**Exercise directions:** Read through the records. Copy each line that has the word "Processed".
'''
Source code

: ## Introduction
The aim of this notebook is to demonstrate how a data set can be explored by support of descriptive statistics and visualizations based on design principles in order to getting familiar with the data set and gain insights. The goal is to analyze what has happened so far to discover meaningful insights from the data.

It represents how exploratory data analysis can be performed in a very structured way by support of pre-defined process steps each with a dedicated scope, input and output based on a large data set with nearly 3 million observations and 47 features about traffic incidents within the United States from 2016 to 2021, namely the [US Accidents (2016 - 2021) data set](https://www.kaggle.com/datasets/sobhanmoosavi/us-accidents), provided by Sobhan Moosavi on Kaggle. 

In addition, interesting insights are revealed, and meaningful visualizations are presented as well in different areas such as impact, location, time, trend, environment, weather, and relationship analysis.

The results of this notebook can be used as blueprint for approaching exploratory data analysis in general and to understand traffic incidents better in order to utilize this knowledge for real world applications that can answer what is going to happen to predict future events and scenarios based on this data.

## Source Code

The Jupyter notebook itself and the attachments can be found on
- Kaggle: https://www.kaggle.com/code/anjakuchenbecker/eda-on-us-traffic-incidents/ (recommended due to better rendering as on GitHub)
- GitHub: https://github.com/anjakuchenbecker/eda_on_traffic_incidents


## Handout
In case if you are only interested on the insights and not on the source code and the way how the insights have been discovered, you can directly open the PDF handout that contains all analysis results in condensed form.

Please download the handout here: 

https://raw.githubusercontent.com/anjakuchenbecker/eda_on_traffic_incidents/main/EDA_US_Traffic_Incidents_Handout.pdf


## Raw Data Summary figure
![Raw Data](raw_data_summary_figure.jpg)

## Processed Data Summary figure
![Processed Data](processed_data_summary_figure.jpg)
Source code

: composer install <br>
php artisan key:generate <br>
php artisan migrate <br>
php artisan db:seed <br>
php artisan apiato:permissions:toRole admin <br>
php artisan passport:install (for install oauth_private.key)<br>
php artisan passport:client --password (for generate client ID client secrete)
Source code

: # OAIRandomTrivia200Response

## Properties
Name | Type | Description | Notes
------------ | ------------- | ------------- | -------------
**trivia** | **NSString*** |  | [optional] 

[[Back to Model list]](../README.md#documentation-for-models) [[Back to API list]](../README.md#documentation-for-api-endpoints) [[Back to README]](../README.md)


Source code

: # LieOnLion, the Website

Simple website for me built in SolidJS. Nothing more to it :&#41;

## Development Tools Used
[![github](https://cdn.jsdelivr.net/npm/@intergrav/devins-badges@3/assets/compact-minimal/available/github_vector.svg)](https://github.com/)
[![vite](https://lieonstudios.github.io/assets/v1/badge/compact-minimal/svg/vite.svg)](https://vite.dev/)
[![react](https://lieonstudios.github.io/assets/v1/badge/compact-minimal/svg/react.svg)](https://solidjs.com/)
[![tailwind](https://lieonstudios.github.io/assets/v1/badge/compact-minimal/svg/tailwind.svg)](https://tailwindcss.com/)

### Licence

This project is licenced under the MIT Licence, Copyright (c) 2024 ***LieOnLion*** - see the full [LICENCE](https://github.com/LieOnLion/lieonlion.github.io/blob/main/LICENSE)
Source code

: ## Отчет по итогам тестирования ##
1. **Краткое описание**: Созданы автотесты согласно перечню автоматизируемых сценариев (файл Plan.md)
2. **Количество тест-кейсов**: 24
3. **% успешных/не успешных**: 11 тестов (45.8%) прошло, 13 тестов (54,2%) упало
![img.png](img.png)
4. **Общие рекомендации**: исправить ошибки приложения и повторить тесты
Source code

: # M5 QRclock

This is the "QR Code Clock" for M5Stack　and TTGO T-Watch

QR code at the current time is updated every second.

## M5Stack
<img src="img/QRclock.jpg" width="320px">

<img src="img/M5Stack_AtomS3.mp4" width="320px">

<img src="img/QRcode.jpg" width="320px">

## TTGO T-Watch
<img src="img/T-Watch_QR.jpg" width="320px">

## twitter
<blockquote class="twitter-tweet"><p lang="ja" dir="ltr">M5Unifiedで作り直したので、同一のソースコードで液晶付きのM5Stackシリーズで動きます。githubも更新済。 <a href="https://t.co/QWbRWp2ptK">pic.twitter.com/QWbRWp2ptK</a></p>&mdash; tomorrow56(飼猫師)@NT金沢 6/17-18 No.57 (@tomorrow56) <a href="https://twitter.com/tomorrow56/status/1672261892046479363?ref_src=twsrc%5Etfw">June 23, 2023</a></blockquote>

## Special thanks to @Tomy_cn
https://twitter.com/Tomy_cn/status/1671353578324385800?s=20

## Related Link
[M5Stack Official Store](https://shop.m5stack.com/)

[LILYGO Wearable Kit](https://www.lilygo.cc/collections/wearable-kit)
'''
**Written solution:**
## Processed Data Summary figure
![Processed Data](processed_data_summary_figure.jpg)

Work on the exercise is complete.